Did "More is Better" Fail? ModelSwitch Jumps Out of the Sampling Black Hole, Rewriting the LLM Inference Paradigm

Image

In the rapid development of large language models (LLMs) today, how to further improve their performance has become the focus of researchers. Many current works, based on the "repeated sampling-voting" framework, perform a large number of samples during testing to improve answer accuracy. Sometimes, a single question may require hundreds or even thousands of samples, leading to enormous computational overhead. We can't help but ask: Do we really need so many samples?

The ModelSwitch strategy introduced in this article seeks a balance between performance and efficiency. It abandons the blind increase in sampling times for a single model, instead cleverly allocating the sampling budget to multiple LLMs, leveraging their potential complementary advantages.

Image

▲ Figure 1. Performance comparison of ModelSwitch with Self-Consistency on Math and MathBench datasets

As shown in Figure 1, on the MATH dataset, ModelSwitch (using a combination of GPT-4o mini and Gemini 1.5 Flash) achieved an accuracy of 81% with just 35 samples. This not only outperforms the stronger Gemini 1.5 Flash, which reached 79.8% accuracy using the Self-Consistency method with as many as 512 samples, but also achieves a computational efficiency improvement of up to 14 times!

On the MathBench dataset, ModelSwitch (using a combination of Gemma-2-9B-It and Llama-3.1-8B-Instruct) achieved an accuracy of 75% with only 48 samples. This surpasses the stronger Gemma-2-9B-It's 73.7% accuracy achieved with the Self-Consistency method using 512 samples, demonstrating a 10-fold efficiency improvement.

Image

Paper Title:

Do We Truly Need So Many Samples? Multi-LLM Repeated Sampling Efficiently Scales Test-Time Compute

Paper Link:

https://arxiv.org/abs/2504.00762

Project Code:

https://github.com/JianhaoChen-nju/ModelSwitch

Image

Detailed Explanation of ModelSwitch Algorithm Mechanism

What is the core mechanism of ModelSwitch? The answer is to use the consistency of answers generated by models as a signal for intelligent switching between different models. This design is based on a key empirical observation: the accuracy of a model is often closely related to the consistency it exhibits when generating answers.

It can be imagined that when a model faces a problem and provides a variety of highly inconsistent answers, it usually means it is "uncertain" about the question, and the likelihood of correctness is naturally low.

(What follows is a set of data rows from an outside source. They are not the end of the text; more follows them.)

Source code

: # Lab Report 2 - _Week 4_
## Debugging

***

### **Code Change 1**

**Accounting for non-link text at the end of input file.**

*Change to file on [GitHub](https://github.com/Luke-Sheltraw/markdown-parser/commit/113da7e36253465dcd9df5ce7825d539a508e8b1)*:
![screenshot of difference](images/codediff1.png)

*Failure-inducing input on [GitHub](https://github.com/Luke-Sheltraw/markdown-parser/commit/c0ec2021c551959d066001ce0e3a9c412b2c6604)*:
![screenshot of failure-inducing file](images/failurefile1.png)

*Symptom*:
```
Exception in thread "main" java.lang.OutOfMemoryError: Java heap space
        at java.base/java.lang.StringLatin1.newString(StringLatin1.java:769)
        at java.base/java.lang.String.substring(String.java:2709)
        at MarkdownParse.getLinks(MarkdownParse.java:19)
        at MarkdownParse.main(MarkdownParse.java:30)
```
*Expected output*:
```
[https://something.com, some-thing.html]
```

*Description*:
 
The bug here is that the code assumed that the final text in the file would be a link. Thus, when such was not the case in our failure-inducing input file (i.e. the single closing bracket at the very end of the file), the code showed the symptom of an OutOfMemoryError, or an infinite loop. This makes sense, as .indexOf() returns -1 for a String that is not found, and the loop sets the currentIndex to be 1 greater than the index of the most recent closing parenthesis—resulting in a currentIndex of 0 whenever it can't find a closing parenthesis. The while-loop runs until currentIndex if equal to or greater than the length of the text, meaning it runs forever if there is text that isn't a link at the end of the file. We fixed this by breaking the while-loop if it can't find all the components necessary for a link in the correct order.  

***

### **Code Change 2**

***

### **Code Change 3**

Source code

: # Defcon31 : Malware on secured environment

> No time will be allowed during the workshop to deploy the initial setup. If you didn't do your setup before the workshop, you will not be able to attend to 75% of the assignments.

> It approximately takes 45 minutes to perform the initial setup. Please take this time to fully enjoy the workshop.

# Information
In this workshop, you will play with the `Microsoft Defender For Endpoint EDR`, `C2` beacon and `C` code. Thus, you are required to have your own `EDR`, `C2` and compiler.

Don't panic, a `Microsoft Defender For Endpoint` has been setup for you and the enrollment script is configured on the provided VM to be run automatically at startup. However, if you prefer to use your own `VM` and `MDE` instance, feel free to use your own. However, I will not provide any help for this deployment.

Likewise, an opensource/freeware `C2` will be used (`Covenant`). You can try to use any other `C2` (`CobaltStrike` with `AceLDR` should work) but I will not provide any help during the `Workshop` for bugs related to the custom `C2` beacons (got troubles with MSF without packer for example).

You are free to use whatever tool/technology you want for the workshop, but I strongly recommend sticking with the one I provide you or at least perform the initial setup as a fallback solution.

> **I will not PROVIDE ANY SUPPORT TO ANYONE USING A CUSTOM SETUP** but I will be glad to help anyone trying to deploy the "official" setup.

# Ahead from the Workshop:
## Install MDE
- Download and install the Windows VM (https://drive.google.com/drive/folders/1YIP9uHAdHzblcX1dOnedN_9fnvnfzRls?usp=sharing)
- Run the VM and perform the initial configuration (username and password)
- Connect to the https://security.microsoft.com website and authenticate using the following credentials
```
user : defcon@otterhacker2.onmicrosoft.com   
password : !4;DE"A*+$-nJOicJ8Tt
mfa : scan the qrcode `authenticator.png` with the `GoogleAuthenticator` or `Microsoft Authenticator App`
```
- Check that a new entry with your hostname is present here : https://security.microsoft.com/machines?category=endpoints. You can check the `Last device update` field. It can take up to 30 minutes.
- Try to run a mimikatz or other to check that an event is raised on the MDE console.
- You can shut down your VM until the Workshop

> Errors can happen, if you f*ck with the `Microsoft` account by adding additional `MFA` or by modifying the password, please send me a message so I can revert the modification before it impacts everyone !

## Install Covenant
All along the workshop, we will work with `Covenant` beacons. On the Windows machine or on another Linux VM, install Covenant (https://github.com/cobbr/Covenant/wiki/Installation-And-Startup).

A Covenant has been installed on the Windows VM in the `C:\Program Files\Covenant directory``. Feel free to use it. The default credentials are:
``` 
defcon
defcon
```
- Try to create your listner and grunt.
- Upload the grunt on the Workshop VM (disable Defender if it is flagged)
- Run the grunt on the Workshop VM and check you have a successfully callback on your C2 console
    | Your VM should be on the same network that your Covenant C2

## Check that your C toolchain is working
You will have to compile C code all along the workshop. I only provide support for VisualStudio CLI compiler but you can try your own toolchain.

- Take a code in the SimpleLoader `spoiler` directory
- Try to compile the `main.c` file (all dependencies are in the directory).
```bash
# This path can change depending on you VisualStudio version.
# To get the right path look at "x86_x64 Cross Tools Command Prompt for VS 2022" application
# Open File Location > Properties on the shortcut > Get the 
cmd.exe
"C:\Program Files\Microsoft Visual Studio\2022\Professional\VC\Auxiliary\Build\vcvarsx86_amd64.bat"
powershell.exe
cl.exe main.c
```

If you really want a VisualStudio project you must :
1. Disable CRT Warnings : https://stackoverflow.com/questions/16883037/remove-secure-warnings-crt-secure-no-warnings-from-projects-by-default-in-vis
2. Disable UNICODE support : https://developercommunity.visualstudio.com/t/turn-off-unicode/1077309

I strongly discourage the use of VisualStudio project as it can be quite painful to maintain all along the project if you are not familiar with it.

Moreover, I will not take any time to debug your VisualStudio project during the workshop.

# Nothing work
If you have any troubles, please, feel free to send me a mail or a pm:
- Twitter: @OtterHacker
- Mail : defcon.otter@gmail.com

After ModelSwitch captures this uncertain signal, it does not force the current model to continue; instead, it decisively switches to another LLM, hoping that the next model might know something the previous one did not. If a subsequent model can provide highly consistent answers, the probability of obtaining the correct solution significantly increases.

Image

▲ Figure 2. Schematic diagram of ModelSwitch working between two LLMs

Referring to Figure 2, the ModelSwitch algorithm, when running, allows multiple LLMs to sequentially generate a pre-allocated number of samples. If all answers provided by the current model are perfectly consistent, the algorithm confidently adopts this answer and terminates the entire process early, thereby saving computational overhead for subsequent models.

However, if the answers from the current model are inconsistent, the algorithm hands it over to the next model to continue sampling until a model can generate perfectly consistent answers. If no model can produce perfectly consistent answers, or if all models have been sampled, then the answers from all models are aggregated.

This dynamic switching not only aims to improve the accuracy of the final answer but, more importantly, it also significantly reduces unnecessary computational costs. When aggregating answers, ModelSwitch employs a weighted voting algorithm.

Image

The weighted voting algorithm considers two dimensions of weights: first, the consistency of each model's own answers for the current query, calculated by the entropy of the answer distribution—higher consistency means lower entropy and higher weight. Second, the model's own prior performance. This design ensures that it can dynamically capture the model's confidence in a specific problem while also considering the model's historical performance.

Image

Performance Evaluation

So, how does ModelSwitch perform in broader practical tests? The research team conducted extensive and rigorous evaluations of ModelSwitch on up to seven diverse challenging datasets covering mathematical reasoning (GSM8K, MATH, AIME24), common sense and domain-specific knowledge understanding (MMLU-Pro), symbolic reasoning (DATE), and multilingual tasks (MGSM).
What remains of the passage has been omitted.